■ Work item
Say how many lines of the material include "Colors". Give the number without any other text.

= = = = =

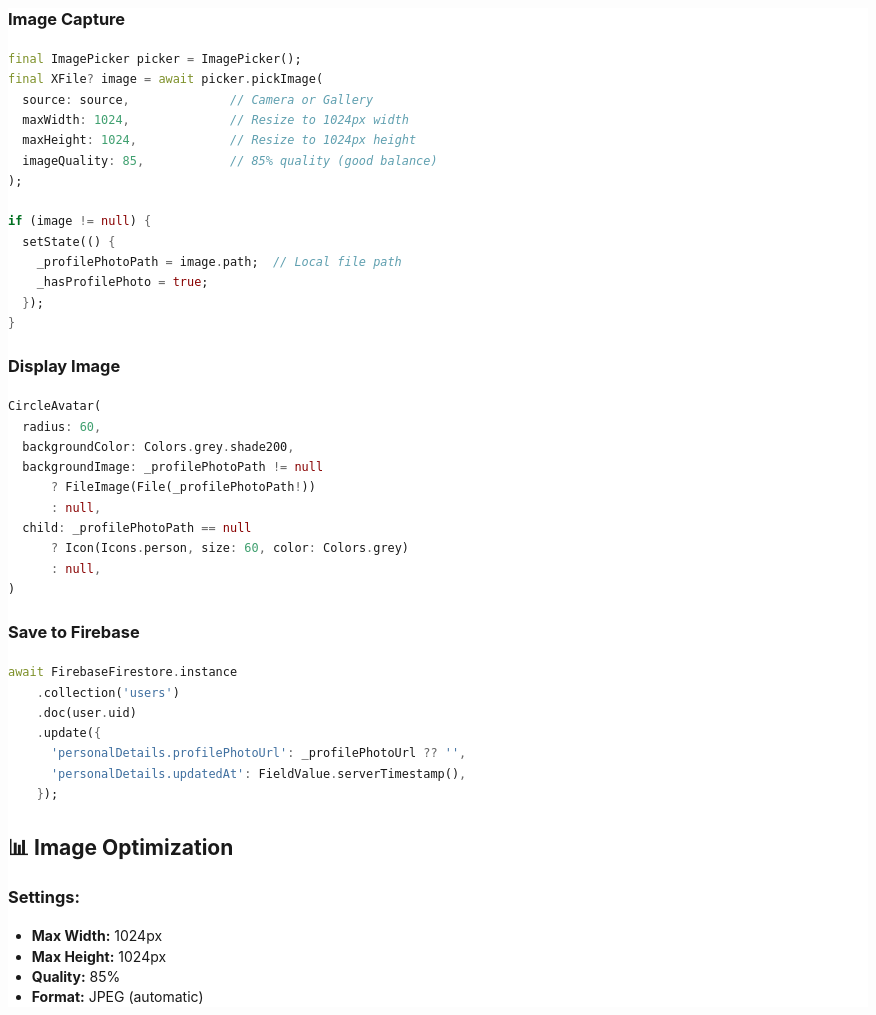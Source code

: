 ### Image Capture
```dart
final ImagePicker picker = ImagePicker();
final XFile? image = await picker.pickImage(
  source: source,              // Camera or Gallery
  maxWidth: 1024,              // Resize to 1024px width
  maxHeight: 1024,             // Resize to 1024px height
  imageQuality: 85,            // 85% quality (good balance)
);

if (image != null) {
  setState(() {
    _profilePhotoPath = image.path;  // Local file path
    _hasProfilePhoto = true;
  });
}
```

### Display Image
```dart
CircleAvatar(
  radius: 60,
  backgroundColor: Colors.grey.shade200,
  backgroundImage: _profilePhotoPath != null
      ? FileImage(File(_profilePhotoPath!))
      : null,
  child: _profilePhotoPath == null
      ? Icon(Icons.person, size: 60, color: Colors.grey)
      : null,
)
```

### Save to Firebase
```dart
await FirebaseFirestore.instance
    .collection('users')
    .doc(user.uid)
    .update({
      'personalDetails.profilePhotoUrl': _profilePhotoUrl ?? '',
      'personalDetails.updatedAt': FieldValue.serverTimestamp(),
    });
```

## 📊 Image Optimization

### Settings:
- **Max Width:** 1024px
- **Max Height:** 1024px
- **Quality:** 85%
- **Format:** JPEG (automatic)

= = = = =

■ Output for this task
2